For Canadian oil-sands pipeline companies, operating under the radar pays.
Inter Pipeline Ltd. is leading shareholder gains among Canadian peers as it operates within the oil-friendly provinces of Alberta and Saskatchewan, avoiding the environmental controversies that have dogged projects from larger competitors such as TransCanada Corp.’s Keystone XL. Pembina Pipeline Corp., with a focus on Western Canada, hit a record high yesterday.
“Inter Pipeline has been an untold story for a long time,” Steven Paget, an analyst at FirstEnergy Capital Corp. in Calgary who rates the stock the equivalent of hold, said by phone. “It has a great order book and is possibly adding a lot more to that order book.”
The company is profiting from growing demand for shipments of oil-sands crude to nearby hubs as producers from Imperial Oil Ltd. to Suncor Energy Inc. invest more than C$20 billion ($18 billion) a year to tap the world’s third-largest reserves. The Calgary-based pipeline operator transports about 40 percent of all oil-sands output.

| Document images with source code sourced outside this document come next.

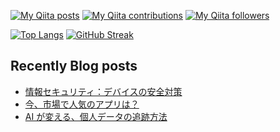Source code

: 
[![My Qiita posts](https://qiita-badge.apiapi.app/s/taniguchi-kyoichi/posts.svg)](http://qiita.com/mikkame)
[![My Qiita contributions](https://qiita-badge.apiapi.app/s/taniguchi-kyoichi/contributions.svg)](http://qiita.com/mikkame)
[![My Qiita followers](https://qiita-badge.apiapi.app/s/taniguchi-kyoichi/followers.svg)](http://qiita.com/mikkame)


[![Top Langs](https://github-readme-stats.vercel.app/api/top-langs/?username=kyoichi-taniguchi&theme=dracula)](https://github.com/anuraghazra/github-readme-stats)
[![GitHub Streak](http://github-readme-streak-stats.herokuapp.com?user=kyoichi-taniguchi&theme=dracula&hide_border=true)](https://git.io/streak-stats)

## Recently Blog posts
<!-- BLOG-POST-LIST:START -->
- [情報セキュリティ：デバイスの安全対策](https://www.kyoichitech.com/post/is-the-expensive-screen-replacement-worth-it)
- [今、市場で人気のアプリは？](https://www.kyoichitech.com/post/cheap-and-reliable-check-out-these-sturdy-laptops-under-300)
- [AI が変える、個人データの追跡方法](https://www.kyoichitech.com/post/5-reasons-to-keep-your-landline-phone)
<!-- BLOG-POST-LIST:END -->

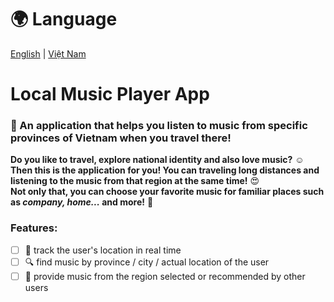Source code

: # 🌍 Language
[English](README.md) | [Việt Nam](README.vn.md)

# Local Music Player App

### 🚀 An application that helps you listen to music from specific provinces of Vietnam when you travel there!

**Do you like to travel, explore national identity and also love music?** ☺️ <br>
**Then this is the application for you! You can traveling long distances and listening to the music from that region at the same time!** 😍 <br>
**Not only that, you can choose your favorite music for familiar places such as *company, home...* and more!** 👀 <br>

### Features:
- [ ] 📍 track the user's location in real time
- [ ] 🔍 find music by province / city / actual location of the user
- [ ] 🎵 provide music from the region selected or recommended by other users
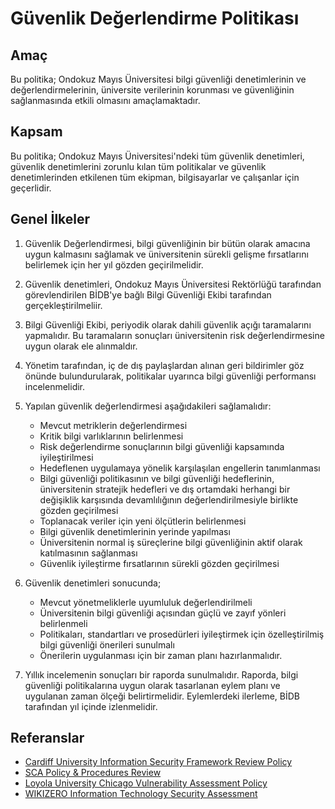 Güvenlik Değerlendirme Politikası
=================================

Amaç
----

Bu politika; Ondokuz Mayıs Üniversitesi bilgi güvenliği denetimlerinin ve
değerlendirmelerinin, üniversite verilerinin korunması ve güvenliğinin
sağlanmasında etkili olmasını amaçlamaktadır.

Kapsam
------

Bu politika; Ondokuz Mayıs Üniversitesi'ndeki tüm güvenlik denetimleri, güvenlik
denetimlerini zorunlu kılan tüm politikalar ve güvenlik denetimlerinden
etkilenen tüm ekipman, bilgisayarlar ve çalışanlar için geçerlidir.

Genel İlkeler
-------------

1. Güvenlik Değerlendirmesi, bilgi güvenliğinin bir bütün olarak amacına uygun
   kalmasını sağlamak ve üniversitenin sürekli gelişme fırsatlarını belirlemek
   için her yıl gözden geçirilmelidir.

1. Güvenlik denetimleri, Ondokuz Mayıs Üniversitesi Rektörlüğü tarafından
   görevlendirilen BİDB'ye bağlı Bilgi Güvenliği Ekibi tarafından
   gerçekleştirilmeliir.

1. Bilgi Güvenliği Ekibi, periyodik olarak dahili güvenlik açığı taramalarını
   yapmalıdır. Bu taramaların sonuçları üniversitenin risk değerlendirmesine
   uygun olarak ele alınmaldır.

1. Yönetim tarafından, iç de dış paylaşlardan alınan geri bildirimler göz önünde
   bulundurularak, politikalar uyarınca bilgi güvenliği performansı
   incelenmelidir.

1. Yapılan güvenlik değerlendirmesi aşağıdakileri sağlamalıdır:

    - Mevcut metriklerin değerlendirmesi
    - Kritik bilgi varlıklarının belirlenmesi
    - Risk değerlendirme sonuçlarının bilgi güvenliği kapsamında iyileştirilmesi
    - Hedeflenen uygulamaya yönelik karşılaşılan engellerin tanımlanması
    - Bilgi güvenliği politikasının ve bilgi güvenliği hedeflerinin,
     üniversitenin stratejik hedefleri ve dış ortamdaki herhangi bir değişiklik
     karşısında devamlılığının değerlendirilmesiyle birlikte gözden geçirilmesi
    - Toplanacak veriler için yeni ölçütlerin belirlenmesi
    - Bilgi güvenlik denetimlerinin yerinde yapılması
    - Üniversitenin normal iş süreçlerine bilgi güvenliğinin aktif olarak
     katılmasının sağlanması
    - Güvenlik iyileştirme fırsatlarının sürekli gözden geçirilmesi

1. Güvenlik denetimleri sonucunda;

    - Mevcut yönetmeliklerle uyumluluk değerlendirilmeli
    - Üniversitenin bilgi güvenliği açısından güçlü ve zayıf yönleri belirlenmeli
    - Politikaları, standartları ve prosedürleri iyileştirmek için
     özelleştirilmiş bilgi güvenliği önerileri sunulmalı
    - Önerilerin uygulanması için bir zaman planı hazırlanmalıdır.

1. Yıllık incelemenin sonuçları bir raporda sunulmalıdır. Raporda, bilgi
   güvenliği politikalarına uygun olarak tasarlanan eylem planı ve uygulanan
   zaman ölçeği belirtirmelidir. Eylemlerdeki ilerleme, BİDB tarafından yıl
   içinde izlenmelidir.

Referanslar
----------

- [Cardiff University Information Security Framework Review Policy](http://sites.cardiff.ac.uk/isf/policies/information-security-framework-review-policy-2/)
- [SCA Policy & Procedures Review](http://www.scasecurity.com/policy-and-procedures-review/)
- [Loyola University Chicago Vulnerability Assessment Policy](https://www.luc.edu/its/itspoliciesguidelines/vulnerability_assessment_policy_.shtml)
- [WIKIZERO Information Technology Security Assessment](http://www.wikizero.org/index.php?q=aHR0cHM6Ly9lbi53aWtpcGVkaWEub3JnL3dpa2kvSW5mb3JtYXRpb25fVGVjaG5vbG9neV9TZWN1cml0eV9Bc3Nlc3NtZW50)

About C$3 billion of potential contracts in coming years mean business is set to keep growing, Paget said.
Inter Pipeline has surged 39 percent this year in Toronto. That’s the most among the five largest Canadian pipeline operators, data compiled by Bloomberg show, and almost double the 20 percent delivered by TransCanada, whose signature Keystone XL project faces mounting opposition and approval delays in the U.S.
The company is worth C$11.6 billion based on today’s stock price, less than a third the market value of TransCanada. The shares dropped 0.5 percent to C$35.82 at the close in Toronto.
Shares of Calgary-based Pembina closed at a record C$49.73 and have advanced 33 percent this year.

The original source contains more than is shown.